# [Task prompt]
Considering the entries that follow, report how many lines include the string "ismcsolver", giving the number alone.

Stored data:
• • • • •

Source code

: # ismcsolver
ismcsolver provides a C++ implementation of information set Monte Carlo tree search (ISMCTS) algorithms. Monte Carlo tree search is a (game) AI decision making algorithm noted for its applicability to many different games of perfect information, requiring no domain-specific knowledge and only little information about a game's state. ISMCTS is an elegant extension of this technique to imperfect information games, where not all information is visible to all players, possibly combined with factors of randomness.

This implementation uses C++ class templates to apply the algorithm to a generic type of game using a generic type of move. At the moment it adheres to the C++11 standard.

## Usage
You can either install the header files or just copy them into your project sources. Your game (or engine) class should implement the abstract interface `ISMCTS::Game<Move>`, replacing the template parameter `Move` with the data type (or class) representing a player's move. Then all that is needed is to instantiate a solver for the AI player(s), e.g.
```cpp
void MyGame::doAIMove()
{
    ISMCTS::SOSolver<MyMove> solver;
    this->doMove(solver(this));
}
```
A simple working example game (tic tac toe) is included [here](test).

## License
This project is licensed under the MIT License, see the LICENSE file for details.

• • • • •

# [Solution to this problem]
2